Late Night Tales: Nils Frahm
Late Night Tales
The Late Night Tales series, when it works properly (and it usually does) gives some insight into the artist’s influences, more than that though it’s a mixtape of hopes and dreams. And also it’s designed – the very concept of it is – to suggest you’ve been invited back in the wee hours with just enough time to check out a snapshot of the artist’s crucial record collection.
This latest edition, put together by Nils Frahm ticks all of those boxes. Frahm is prolific, as multi-skilled composer and producer and in the last few years he’s produced jazz and electronica for others, performed classical and experimental pieces, composed scores for dance and movie soundtracks and released albums that take from all areas, using tape-hiss and surface noise within the composition, playing classical music for an electronica crowd, taking electronica to classical purists.

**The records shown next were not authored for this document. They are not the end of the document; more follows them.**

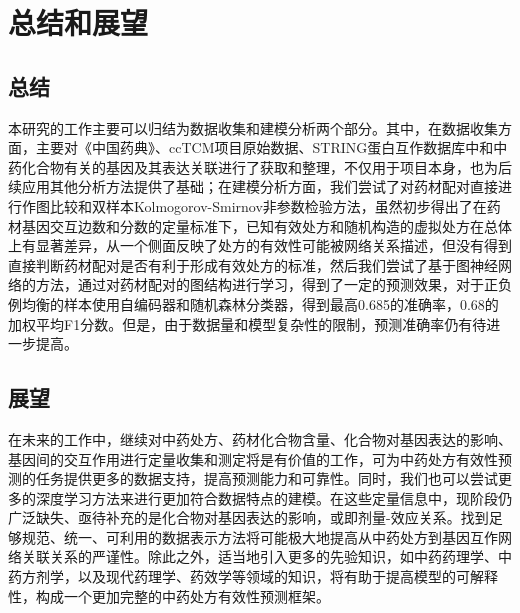 
\chapter{总结和展望}

\section{总结}

本研究的工作主要可以归结为数据收集和建模分析两个部分。其中，在数据收集方面，主要对《中国药典》、ccTCM项目原始数据、STRING蛋白互作数据库中和中药化合物有关的基因及其表达关联进行了获取和整理，不仅用于项目本身，也为后续应用其他分析方法提供了基础；在建模分析方面，我们尝试了对药材配对直接进行作图比较和双样本Kolmogorov-Smirnov非参数检验方法，虽然初步得出了在药材基因交互边数和分数的定量标准下，已知有效处方和随机构造的虚拟处方在总体上有显著差异，从一个侧面反映了处方的有效性可能被网络关系描述，但没有得到直接判断药材配对是否有利于形成有效处方的标准，然后我们尝试了基于图神经网络的方法，通过对药材配对的图结构进行学习，得到了一定的预测效果，对于正负例均衡的样本使用自编码器和随机森林分类器，得到最高0.685的准确率，0.68的加权平均F1分数。但是，由于数据量和模型复杂性的限制，预测准确率仍有待进一步提高。

\section{展望}

在未来的工作中，继续对中药处方、药材化合物含量、化合物对基因表达的影响、基因间的交互作用进行定量收集和测定将是有价值的工作，可为中药处方有效性预测的任务提供更多的数据支持，提高预测能力和可靠性。同时，我们也可以尝试更多的深度学习方法来进行更加符合数据特点的建模。在这些定量信息中，现阶段仍广泛缺失、亟待补充的是化合物对基因表达的影响，或即剂量-效应关系。找到足够规范、统一、可利用的数据表示方法将可能极大地提高从中药处方到基因互作网络关联关系的严谨性。除此之外，适当地引入更多的先验知识，如中药药理学、中药方剂学，以及现代药理学、药效学等领域的知识，将有助于提高模型的可解释性，构成一个更加完整的中药处方有效性预测框架。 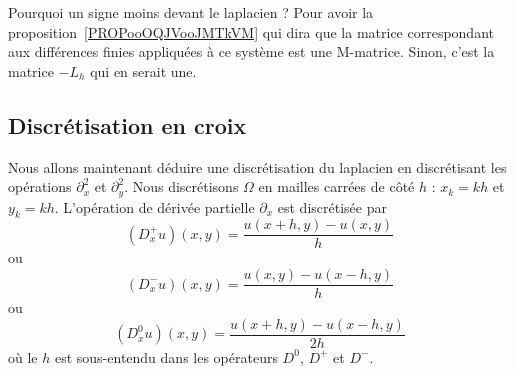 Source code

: \begin{remark}
	Pourquoi un signe moins devant le laplacien ? Pour avoir la proposition~\ref{PROPooOQJVooJMTkVM} qui dira que la matrice correspondant aux différences finies appliquées à ce système est une M-matrice. Sinon, c'est la matrice \(-L_h\) qui en serait une.
\end{remark}

\subsection{Discrétisation en croix}

Nous allons maintenant déduire une discrétisation du laplacien en discrétisant les opérations \( \partial^2_x\) et \( \partial^2_y\). Nous discrétisons \( \Omega\) en mailles carrées de côté \( h\) : \( x_k=kh\) et \( y_k=kh\). L'opération de dérivée partielle \( \partial_x\) est discrétisée par
\begin{equation}
	(D_x^+u)(x,y)=\frac{ u(x+h,y)-u(x,y) }{ h }
\end{equation}
ou
\begin{equation}
	(D_x^-u)(x,y)=\frac{ u(x,y)-u(x-h,y) }{ h }
\end{equation}
ou
\begin{equation}
	(D^0_xu)(x,y)=\frac{ u(x+h,y)-u(x-h,y) }{ 2h }
\end{equation}
où le \( h\) est sous-entendu dans les opérateurs \( D^0\), \( D^+\) et \( D^-\).

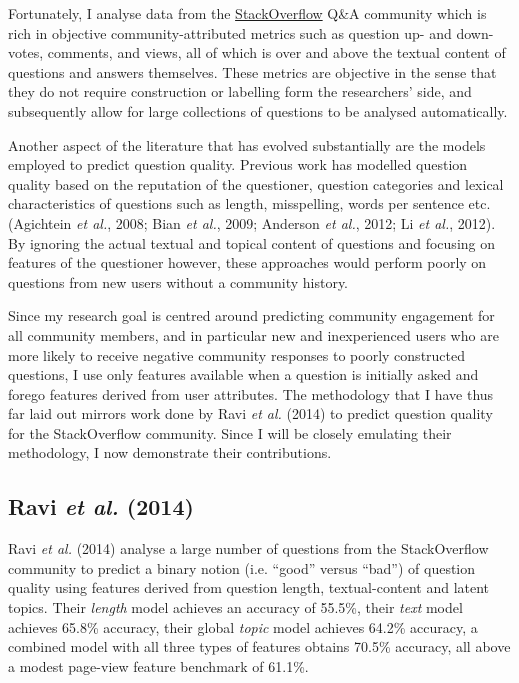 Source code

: \documentclass[11pt,preprint, authoryear]{article}
\begin{document}
Fortunately, I analyse data from the
\href{https://StackOverflow.com}{StackOverflow} Q\&A community which is
rich in objective community-attributed metrics such as question up- and
down-votes, comments, and views, all of which is over and above the
textual content of questions and answers themselves. These metrics are
objective in the sense that they do not require construction or
labelling form the researchers' side, and subsequently allow for large
collections of questions to be analysed automatically.

Another aspect of the literature that has evolved substantially are the
models employed to predict question quality. Previous work has modelled
question quality based on the reputation of the questioner, question
categories and lexical characteristics of questions such as length,
misspelling, words per sentence etc. (Agichtein \emph{et al.}, 2008;
Bian \emph{et al.}, 2009; Anderson \emph{et al.}, 2012; Li \emph{et
al.}, 2012). By ignoring the actual textual and topical content of
questions and focusing on features of the questioner however, these
approaches would perform poorly on questions from new users without a
community history.

Since my research goal is centred around predicting community engagement
for all community members, and in particular new and inexperienced users
who are more likely to receive negative community responses to poorly
constructed questions, I use only features available when a question is
initially asked and forego features derived from user attributes. The
methodology that I have thus far laid out mirrors work done by Ravi
\emph{et al.} (2014) to predict question quality for the StackOverflow
community. Since I will be closely emulating their methodology, I now
demonstrate their contributions.

\subsection{\texorpdfstring{Ravi \emph{et al.} (2014)
\label{ravi}}{Ravi et al. (2014) }}\label{ravi2014}

Ravi \emph{et al.} (2014) analyse a large number of questions from the
StackOverflow community to predict a binary notion (i.e. ``good'' versus
``bad'') of question quality using features derived from question
length, textual-content and latent topics. Their \emph{length} model
achieves an accuracy of 55.5\%, their \emph{text} model achieves 65.8\%
accuracy, their global \emph{topic} model achieves 64.2\% accuracy, a
combined model with all three types of features obtains 70.5\% accuracy,
all above a modest page-view feature benchmark of 61.1\%.
\end{document}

So his Late Night Tales compilation begins with his version for John Cage’s notorious 4.33 – we then take a tour through smoky clubs and down winding stairs to speakeasy jazz (Miles Davis, Nina Simone) and late-night bedsit beatmaking (Four Tet, Boards of Canada, Bibio) via some old country and classical 78s from Frahm’s personal collection. So we hear how The Flight of The Bumblebee influenced both Frahm’s dextrous piano techniques and how the scratchy-warmth of this particular version informed some of his production ideals and the way in which he chooses to place sounds and shape and hear music.
It’s like an audio tour or a companion piece to a revealing interview with the musician.
It’s a must for fans of Frahm – and a fine addition to a usually wonderful series. Music for music fans. So simple of course, but only after it’s done right.